2    A review of a Registrar's decision is a hearing de novo: the matter is heard afresh and a decision is given on the evidence presented at the hearing: Coal and Allied Operations Pty Ltd v Australian Industrial Relations Commission (2000) 203 CLR 194 at [13]. Section 35A(6) of the FCA Act provides that the Court “may make such order or orders as it thinks fit with respect to the matter with respect to which the [Registrar’s] power was exercised”.

3    Each of the statutory demands seeks payment of amounts that this Court has ordered Fortrend to pay to the respondents.

4    By its interlocutory applications, Fortrend seeks the following relief:

(a)    the setting aside of the Registrar’s orders, pursuant to s 35A(6) of the FCA Act; and

(b)    the setting aside of the statutory demands without condition pursuant to s 459J(1)(b) of the Corporations Act.

5    In support of its interlocutory applications, Fortrend relied on written submissions dated 6 February 2026, an affidavit of Matthew Clayton Kennett dated 17 December 2026 and an affidavit of Joseph Burke Forster dated 6 February 2026. Mr Kennett is a partner of Cornwalls, the solicitors for Fortrend. Mr Forster is the managing director of Fortrend. The affidavits of Mr Kennett and Mr Forster were read into evidence without objection.

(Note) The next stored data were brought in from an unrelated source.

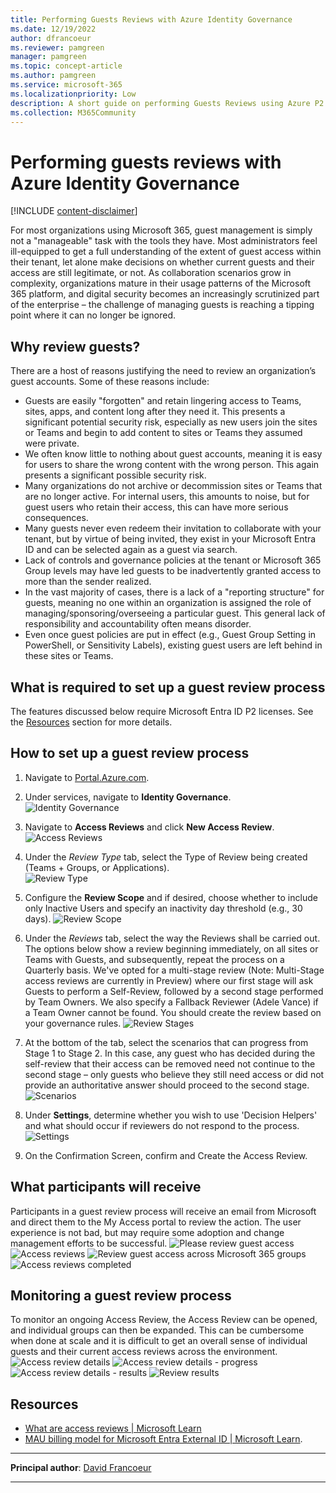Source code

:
 ```yaml
---
title: Performing Guests Reviews with Azure Identity Governance
ms.date: 12/19/2022
author: dfrancoeur
ms.reviewer: pamgreen
manager: pamgreen
ms.topic: concept-article
ms.author: pamgreen
ms.service: microsoft-365
ms.localizationpriority: Low
description: A short guide on performing Guests Reviews using Azure P2 and its Identity Governance features.
ms.collection: M365Community
---
```


# Performing guests reviews with Azure Identity Governance

[!INCLUDE [content-disclaimer](includes/content-disclaimer.md)]

For most organizations using Microsoft 365, guest management is simply not a "manageable" task with the tools they have. Most administrators feel ill-equipped to get a full understanding of the extent of guest access within their tenant, let alone make decisions on whether current guests and their access are still legitimate, or not. As collaboration scenarios grow in complexity, organizations mature in their usage patterns of the Microsoft 365 platform, and digital security becomes an increasingly scrutinized part of the enterprise – the challenge of managing guests is reaching a tipping point where it can no longer be ignored.

## Why review guests?

There are a host of reasons justifying the need to review an organization’s guest accounts. Some of these reasons include:

- Guests are easily "forgotten" and retain lingering access to Teams, sites, apps, and content long after they need it. This presents a significant potential security risk, especially as new users join the sites or Teams and begin to add content to sites or Teams they assumed were private.
- We often know little to nothing about guest accounts, meaning it is easy for users to share the wrong content with the wrong person. This again presents a significant possible security risk.
- Many organizations do not archive or decommission sites or Teams that are no longer active. For internal users, this amounts to noise, but for guest users who retain their access, this can have more serious consequences.
- Many guests never even redeem their invitation to collaborate with your tenant, but by virtue of being invited, they exist in your Microsoft Entra ID and can be selected again as a guest via search.
- Lack of controls and governance policies at the tenant or Microsoft 365 Group levels may have led guests to be inadvertently granted access to more than the sender realized.
- In the vast majority of cases, there is a lack of a "reporting structure" for guests, meaning no one within an organization is assigned the role of managing/sponsoring/overseeing a particular guest. This general lack of responsibility and accountability often means disorder.
- Even once guest policies are put in effect (e.g., Guest Group Setting in PowerShell, or Sensitivity Labels), existing guest users are left behind in these sites or Teams.

## What is required to set up a guest review process

The features discussed below require Microsoft Entra ID P2 licenses. See the [Resources](#resources) section for more details.

## How to set up a guest review process

1. Navigate to [Portal.Azure.com](https://portal.azure.com/).

2. Under services, navigate to **Identity Governance**.  
![Identity Governance](media/performing-guest-reviews/guestreviews1.png)

3. Navigate to **Access Reviews** and click **New Access Review**.  
![Access Reviews](media/performing-guest-reviews/guestreviews2.png)

4. Under the *Review Type* tab, select the Type of Review being created (Teams + Groups, or Applications).  
![Review Type](media/performing-guest-reviews/guestreviews3.png)

5. Configure the **Review Scope** and if desired, choose whether to include only Inactive Users and specify an inactivity day threshold (e.g., 30 days).
![Review Scope](media/performing-guest-reviews/guestreviews4.png)

6. Under the *Reviews* tab, select the way the Reviews shall be carried out. The options below show a review beginning immediately, on all sites or Teams with Guests, and subsequently, repeat the process on a Quarterly basis. We've opted for a multi-stage review (Note: Multi-Stage access reviews are currently in Preview) where our first stage will ask Guests to perform a Self-Review, followed by a second stage performed by Team Owners. We also specify a Fallback Reviewer (Adele Vance) if a Team Owner cannot be found. You should create the review based on your governance rules.
![Review Stages](media/performing-guest-reviews/guestreviews5.png)

7. At the bottom of the tab, select the scenarios that can progress from Stage 1 to Stage 2. In this case, any guest who has decided during the self-review that their access can be removed need not continue to the second stage – only guests who believe they still need access or did not provide an authoritative answer should proceed to the second stage.
![Scenarios](media/performing-guest-reviews/guestreviews6.png)

8. Under **Settings**, determine whether you wish to use 'Decision Helpers' and what should occur if reviewers do not respond to the process.
![Settings](media/performing-guest-reviews/guestreviews7.png)

9. On the Confirmation Screen, confirm and Create the Access Review.

## What participants will receive

Participants in a guest review process will receive an email from Microsoft and direct them to the My Access portal to review the action. The user experience is not bad, but may require some adoption and change management efforts to be successful.
![Please review guest access](media/performing-guest-reviews/guestreviews8.png)
![Access reviews](media/performing-guest-reviews/guestreviews9.png)
![Review guest access across Microsoft 365 groups](media/performing-guest-reviews/guestreviews10.png)
![Access reviews completed](media/performing-guest-reviews/guestreviews11.png)

## Monitoring a guest review process

To monitor an ongoing Access Review, the Access Review can be opened, and individual groups can then be expanded. This can be cumbersome when done at scale and it is difficult to get an overall sense of individual guests and their current access reviews across the environment.
![Access review details](media/performing-guest-reviews/guestreviews12.png)
![Access review details - progress](media/performing-guest-reviews/guestreviews13.png)
![Access review details - results](media/performing-guest-reviews/guestreviews14.png)
![Review results](media/performing-guest-reviews/guestreviews15.png)

## Resources

- [What are access reviews | Microsoft Learn](/azure/active-directory/governance/access-reviews-overview)
- [MAU billing model for Microsoft Entra External ID | Microsoft Learn](/azure/active-directory/external-identities/external-identities-pricing).

---

**Principal author**: [David Francoeur](https://www.linkedin.com/in/dfrancoeur/)

---
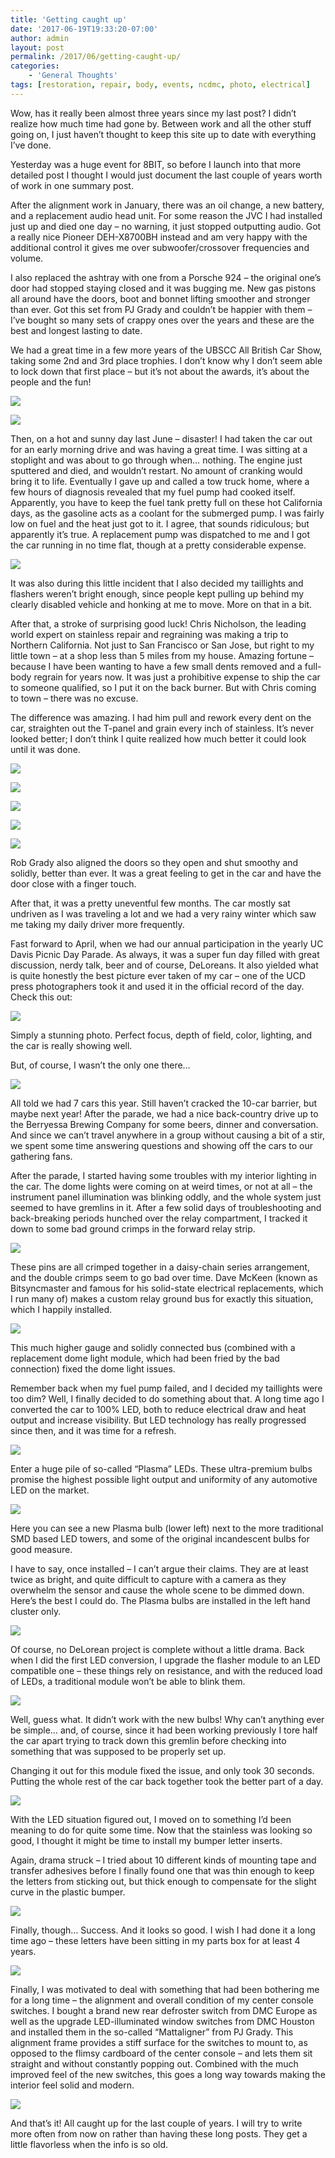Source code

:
 ```yaml
---
title: 'Getting caught up'
date: '2017-06-19T19:33:20-07:00'
author: admin
layout: post
permalink: /2017/06/getting-caught-up/
categories:
    - 'General Thoughts'
tags: [restoration, repair, body, events, ncdmc, photo, electrical]
---
```


Wow, has it really been almost three years since my last post? I didn’t realize how much time had gone by. Between work and all the other stuff going on, I just haven’t thought to keep this site up to date with everything I’ve done.

Yesterday was a huge event for 8BIT, so before I launch into that more detailed post I thought I would just document the last couple of years worth of work in one summary post.

After the alignment work in January, there was an oil change, a new battery, and a replacement audio head unit. For some reason the JVC I had installed just up and died one day – no warning, it just stopped outputting audio. Got a really nice Pioneer DEH-X8700BH instead and am very happy with the additional control it gives me over subwoofer/crossover frequencies and volume.

I also replaced the ashtray with one from a Porsche 924 – the original one’s door had stopped staying closed and it was bugging me. New gas pistons all around have the doors, boot and bonnet lifting smoother and stronger than ever. Got this set from PJ Grady and couldn’t be happier with them – I’ve bought so many sets of crappy ones over the years and these are the best and longest lasting to date.

We had a great time in a few more years of the UBSCC All British Car Show, taking some 2nd and 3rd place trophies. I don’t know why I don’t seem able to lock down that first place – but it’s not about the awards, it’s about the people and the fun!

![](/assets/images/2017/06/IMG_5252-1024x768.jpg)

![](/assets/images/2017/06/IMG_1983-e1497918067438-768x1024.jpg)

Then, on a hot and sunny day last June – disaster! I had taken the car out for an early morning drive and was having a great time. I was sitting at a stoplight and was about to go through when… nothing. The engine just sputtered and died, and wouldn’t restart. No amount of cranking would bring it to life. Eventually I gave up and called a tow truck home, where a few hours of diagnosis revealed that my fuel pump had cooked itself. Apparently, you have to keep the fuel tank pretty full on these hot California days, as the gasoline acts as a coolant for the submerged pump. I was fairly low on fuel and the heat just got to it. I agree, that sounds ridiculous; but apparently it’s true. A replacement pump was dispatched to me and I got the car running in no time flat, though at a pretty considerable expense.

![](/assets/images/2017/06/IMG_8830-1024x768.jpg)

It was also during this little incident that I also decided my taillights and flashers weren’t bright enough, since people kept pulling up behind my clearly disabled vehicle and honking at me to move. More on that in a bit.

After that, a stroke of surprising good luck! Chris Nicholson, the leading world expert on stainless repair and regraining was making a trip to Northern California. Not just to San Francisco or San Jose, but right to my little town – at a shop less than 5 miles from my house. Amazing fortune – because I have been wanting to have a few small dents removed and a full-body regrain for years now. It was just a prohibitive expense to ship the car to someone qualified, so I put it on the back burner. But with Chris coming to town – there was no excuse.

The difference was amazing. I had him pull and rework every dent on the car, straighten out the T-panel and grain every inch of stainless. It’s never looked better; I don’t think I quite realized how much better it could look until it was done.

![](/assets/images/2017/06/IMG_5402-1024x768.jpg)

![](/assets/images/2017/06/IMG_5403-1024x768.jpg)

![](/assets/images/2017/06/IMG_5412-768x1024.jpg)

![](/assets/images/2017/06/IMG_5414-1024x768.jpg)

![](/assets/images/2017/06/IMG_5417-1024x768.jpg)

Rob Grady also aligned the doors so they open and shut smoothy and solidly, better than ever. It was a great feeling to get in the car and have the door close with a finger touch.

After that, it was a pretty uneventful few months. The car mostly sat undriven as I was traveling a lot and we had a very rainy winter which saw me taking my daily driver more frequently.

Fast forward to April, when we had our annual participation in the yearly UC Davis Picnic Day Parade. As always, it was a super fun day filled with great discussion, nerdy talk, beer and of course, DeLoreans. It also yielded what is quite honestly the best picture ever taken of my car – one of the UCD press photographers took it and used it in the official record of the day. Check this out:

![](/assets/images/2017/06/IMG_8252-1024x683.jpg)

Simply a stunning photo. Perfect focus, depth of field, color, lighting, and the car is really showing well.

But, of course, I wasn’t the only one there…

![](/assets/images/2017/06/DSC_0093a-1024x683.jpg)

All told we had 7 cars this year. Still haven’t cracked the 10-car barrier, but maybe next year! After the parade, we had a nice back-country drive up to the Berryessa Brewing Company for some beers, dinner and conversation. And since we can’t travel anywhere in a group without causing a bit of a stir, we spent some time answering questions and showing off the cars to our gathering fans.

After the parade, I started having some troubles with my interior lighting in the car. The dome lights were coming on at weird times, or not at all – the instrument panel illumination was blinking oddly, and the whole system just seemed to have gremlins in it. After a few solid days of troubleshooting and back-breaking periods hunched over the relay compartment, I tracked it down to some bad ground crimps in the forward relay strip.

![](/assets/images/2017/06/IMG_1719-1024x768.jpg)

These pins are all crimped together in a daisy-chain series arrangement, and the double crimps seem to go bad over time. Dave McKeen (known as Bitsyncmaster and famous for his solid-state electrical replacements, which I run many of) makes a custom relay ground bus for exactly this situation, which I happily installed.

![](/assets/images/2017/06/IMG_1720-1024x768.jpg)

This much higher gauge and solidly connected bus (combined with a replacement dome light module, which had been fried by the bad connection) fixed the dome light issues.

Remember back when my fuel pump failed, and I decided my taillights were too dim? Well, I finally decided to do something about that. A long time ago I converted the car to 100% LED, both to reduce electrical draw and heat output and increase visibility. But LED technology has really progressed since then, and it was time for a refresh.

![](/assets/images/2017/06/IMG_1742-e1497921633265-768x1024.jpg)

Enter a huge pile of so-called “Plasma” LEDs. These ultra-premium bulbs promise the highest possible light output and uniformity of any automotive LED on the market.

![](/assets/images/2017/06/IMG_1748-e1497921775487-1024x768.jpg)

Here you can see a new Plasma bulb (lower left) next to the more traditional SMD based LED towers, and some of the original incandescent bulbs for good measure.

I have to say, once installed – I can’t argue their claims. They are at least twice as bright, and quite difficult to capture with a camera as they overwhelm the sensor and cause the whole scene to be dimmed down. Here’s the best I could do. The Plasma bulbs are installed in the left hand cluster only.

![](/assets/images/2017/06/IMG_1767-1024x768.jpg)

Of course, no DeLorean project is complete without a little drama. Back when I did the first LED conversion, I upgrade the flasher module to an LED compatible one – these things rely on resistance, and with the reduced load of LEDs, a traditional module won’t be able to blink them.

![](/assets/images/2017/06/IMG_1786-e1497922106723-768x1024.jpg)

Well, guess what. It didn’t work with the new bulbs! Why can’t anything ever be simple… and, of course, since it had been working previously I tore half the car apart trying to track down this gremlin before checking into something that was supposed to be properly set up.

Changing it out for this module fixed the issue, and only took 30 seconds. Putting the whole rest of the car back together took the better part of a day.

![](/assets/images/2017/06/IMG_1785-e1497922214209-768x1024.jpg)

With the LED situation figured out, I moved on to something I’d been meaning to do for quite some time. Now that the stainless was looking so good, I thought it might be time to install my bumper letter inserts.

Again, drama struck – I tried about 10 different kinds of mounting tape and transfer adhesives before I finally found one that was thin enough to keep the letters from sticking out, but thick enough to compensate for the slight curve in the plastic bumper.

![](/assets/images/2017/06/IMG_1788-1024x768.jpg)

Finally, though… Success. And it looks so good. I wish I had done it a long time ago – these letters have been sitting in my parts box for at least 4 years.

![](/assets/images/2017/06/IMG_1823-1024x768.jpg)

Finally, I was motivated to deal with something that had been bothering me for a long time – the alignment and overall condition of my center console switches. I bought a brand new rear defroster switch from DMC Europe as well as the upgrade LED-illuminated window switches from DMC Houston and installed them in the so-called “Mattaligner” from PJ Grady. This alignment frame provides a stiff surface for the switches to mount to, as opposed to the flimsy cardboard of the center console – and lets them sit straight and without constantly popping out. Combined with the much improved feel of the new switches, this goes a long way towards making the interior feel solid and modern.

![](/assets/images/2017/06/IMG_2192-1024x768.jpg)

And that’s it! All caught up for the last couple of years. I will try to write more often from now on rather than having these long posts. They get a little flavorless when the info is so old.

6    The affidavit of Mr Kennett annexed the affidavits that had been read in evidence in the hearing before the Registrar on behalf of Fortrend and the respondents. The effect of annexing the affidavits to Mr Kennett’s affidavit was equivalent to tendering the annexed affidavits as documentary evidence. As explained in Impiombato v BHP Group Limited [2025] FCAFC 9 at [139], there are evidentiary differences between tendering an affidavit as documentary evidence and reading the affidavit into evidence. At the hearing, the parties confirmed that they wished to read those affidavits on the review and I therefore treated those affidavits as read. Those affidavits were as follows:

(a)    an earlier affidavit of Mr Forster dated 27 October 2025;

(b)    an affidavit of Henry Richard Skene, a partner of Seyfarth Shaw Australia, the solicitors for each of the respondents, dated 13 November 2025; and

(c)    an earlier affidavit of Mr Kennett dated 14 November 2025.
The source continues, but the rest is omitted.